◆ **WORK ITEM**
For each line below that holds "listening", return the line as it stands.

◆ **DATA SUPPLIED**
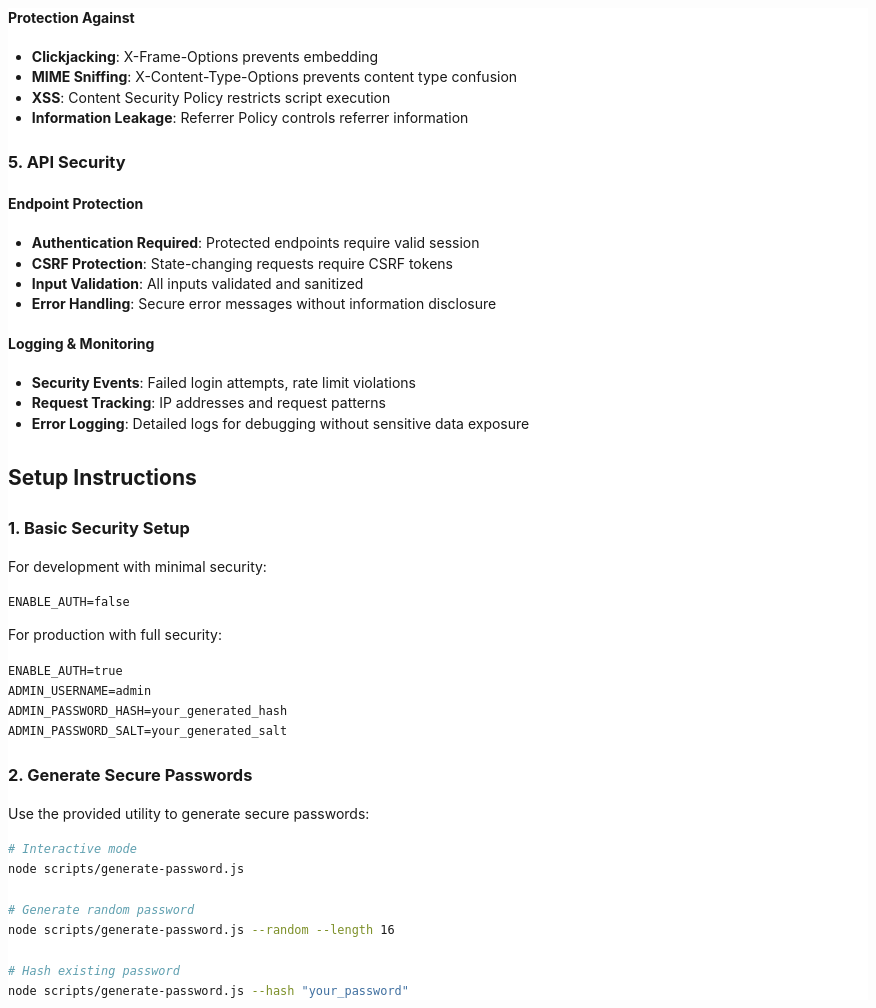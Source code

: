 #### Protection Against

- **Clickjacking**: X-Frame-Options prevents embedding
- **MIME Sniffing**: X-Content-Type-Options prevents content type confusion
- **XSS**: Content Security Policy restricts script execution
- **Information Leakage**: Referrer Policy controls referrer information

### 5. API Security

#### Endpoint Protection

- **Authentication Required**: Protected endpoints require valid session
- **CSRF Protection**: State-changing requests require CSRF tokens
- **Input Validation**: All inputs validated and sanitized
- **Error Handling**: Secure error messages without information disclosure

#### Logging & Monitoring

- **Security Events**: Failed login attempts, rate limit violations
- **Request Tracking**: IP addresses and request patterns
- **Error Logging**: Detailed logs for debugging without sensitive data exposure

## Setup Instructions

### 1. Basic Security Setup

For development with minimal security:

```env
ENABLE_AUTH=false
```

For production with full security:

```env
ENABLE_AUTH=true
ADMIN_USERNAME=admin
ADMIN_PASSWORD_HASH=your_generated_hash
ADMIN_PASSWORD_SALT=your_generated_salt
```

### 2. Generate Secure Passwords

Use the provided utility to generate secure passwords:

```bash
# Interactive mode
node scripts/generate-password.js

# Generate random password
node scripts/generate-password.js --random --length 16

# Hash existing password
node scripts/generate-password.js --hash "your_password"
```
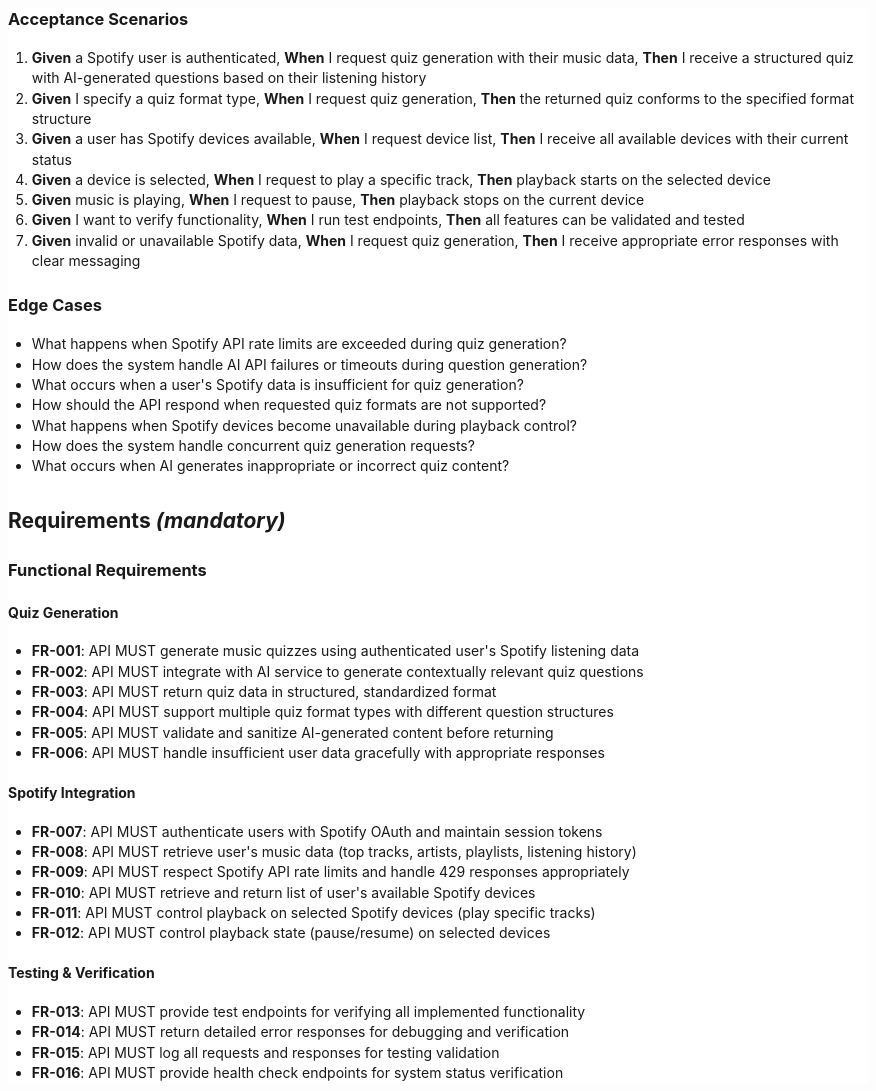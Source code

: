 ### Acceptance Scenarios
1. **Given** a Spotify user is authenticated, **When** I request quiz generation with their music data, **Then** I receive a structured quiz with AI-generated questions based on their listening history
2. **Given** I specify a quiz format type, **When** I request quiz generation, **Then** the returned quiz conforms to the specified format structure
3. **Given** a user has Spotify devices available, **When** I request device list, **Then** I receive all available devices with their current status
4. **Given** a device is selected, **When** I request to play a specific track, **Then** playback starts on the selected device
5. **Given** music is playing, **When** I request to pause, **Then** playback stops on the current device
6. **Given** I want to verify functionality, **When** I run test endpoints, **Then** all features can be validated and tested
7. **Given** invalid or unavailable Spotify data, **When** I request quiz generation, **Then** I receive appropriate error responses with clear messaging

### Edge Cases
- What happens when Spotify API rate limits are exceeded during quiz generation?
- How does the system handle AI API failures or timeouts during question generation?
- What occurs when a user's Spotify data is insufficient for quiz generation?
- How should the API respond when requested quiz formats are not supported?
- What happens when Spotify devices become unavailable during playback control?
- How does the system handle concurrent quiz generation requests?
- What occurs when AI generates inappropriate or incorrect quiz content?

## Requirements *(mandatory)*

### Functional Requirements

#### Quiz Generation
- **FR-001**: API MUST generate music quizzes using authenticated user's Spotify listening data
- **FR-002**: API MUST integrate with AI service to generate contextually relevant quiz questions
- **FR-003**: API MUST return quiz data in structured, standardized format
- **FR-004**: API MUST support multiple quiz format types with different question structures
- **FR-005**: API MUST validate and sanitize AI-generated content before returning
- **FR-006**: API MUST handle insufficient user data gracefully with appropriate responses

#### Spotify Integration
- **FR-007**: API MUST authenticate users with Spotify OAuth and maintain session tokens
- **FR-008**: API MUST retrieve user's music data (top tracks, artists, playlists, listening history)
- **FR-009**: API MUST respect Spotify API rate limits and handle 429 responses appropriately
- **FR-010**: API MUST retrieve and return list of user's available Spotify devices
- **FR-011**: API MUST control playback on selected Spotify devices (play specific tracks)
- **FR-012**: API MUST control playback state (pause/resume) on selected devices

#### Testing & Verification
- **FR-013**: API MUST provide test endpoints for verifying all implemented functionality
- **FR-014**: API MUST return detailed error responses for debugging and verification
- **FR-015**: API MUST log all requests and responses for testing validation
- **FR-016**: API MUST provide health check endpoints for system status verification
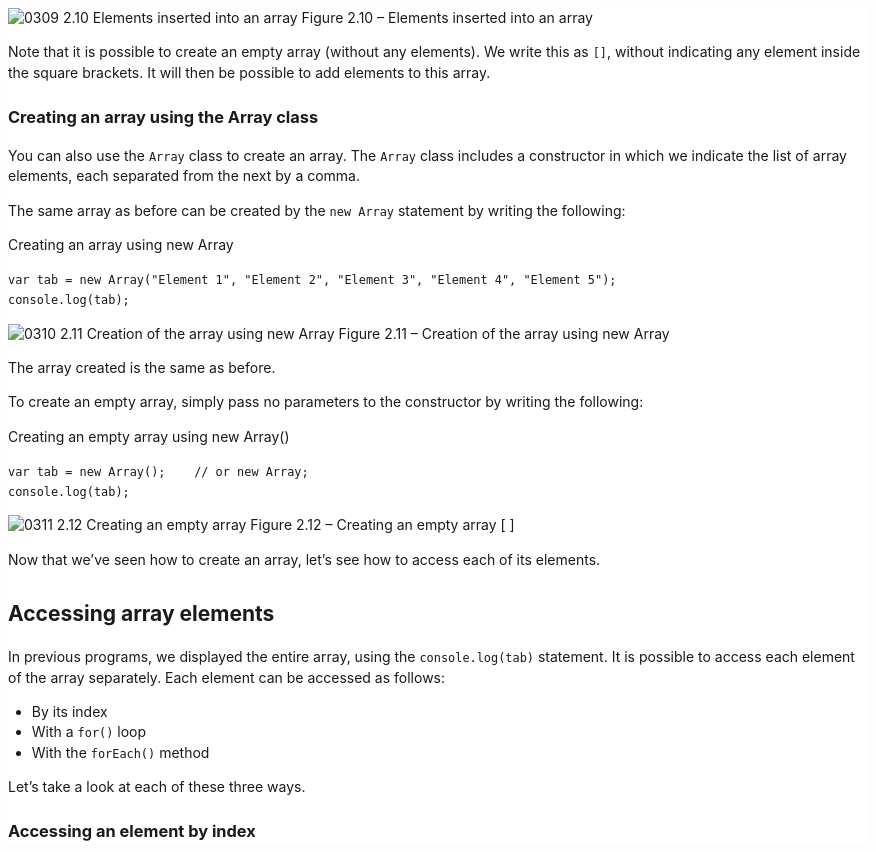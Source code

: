 ![ 0309 2.10 Elements inserted into an array ](/packtpub/javascript_from_frontend_to_backend_img/0309_2.10_elements_inserted_into_an_array.webp
)
Figure 2.10 – Elements inserted into an array

Note that it is possible to create an empty array (without any elements). We write this as `[]`, without indicating any element inside the square brackets. It will then be possible to add elements to this array.

### Creating an array using the Array class

You can also use the `Array` class to create an array. The `Array` class includes a constructor in which we indicate the list of array elements, each separated from the next by a comma.

The same array as before can be created by the `new Array` statement by writing the following:

Creating an array using new Array

```
var tab = new Array("Element 1", "Element 2", "Element 3", "Element 4", "Element 5");
console.log(tab);
```

![ 0310 2.11 Creation of the array using new Array ](/packtpub/javascript_from_frontend_to_backend_img/0310_2.11_creation_of_the_array_using_new_array.webp
)
Figure 2.11 – Creation of the array using new Array

The array created is the same as before.

To create an empty array, simply pass no parameters to the constructor by writing the following:

Creating an empty array using new Array()

```
var tab = new Array();    // or new Array;
console.log(tab);
```

![ 0311 2.12 Creating an empty array ](/packtpub/javascript_from_frontend_to_backend_img/0311_2.12_creating_an_empty_array.webp
)
Figure 2.12 – Creating an empty array [ ]

Now that we’ve seen how to create an array, let’s see how to access each of its elements.

## Accessing array elements

In previous programs, we displayed the entire array, using the `console.log(tab)` statement. It is possible to access each element of the array separately. Each element can be accessed as follows:

- By its index
- With a `for()` loop
- With the `forEach()` method

Let’s take a look at each of these three ways.

### Accessing an element by index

◆ **THE COMPLETED TASK**
1. **Given** a Spotify user is authenticated, **When** I request quiz generation with their music data, **Then** I receive a structured quiz with AI-generated questions based on their listening history
- **FR-001**: API MUST generate music quizzes using authenticated user's Spotify listening data
- **FR-008**: API MUST retrieve user's music data (top tracks, artists, playlists, listening history)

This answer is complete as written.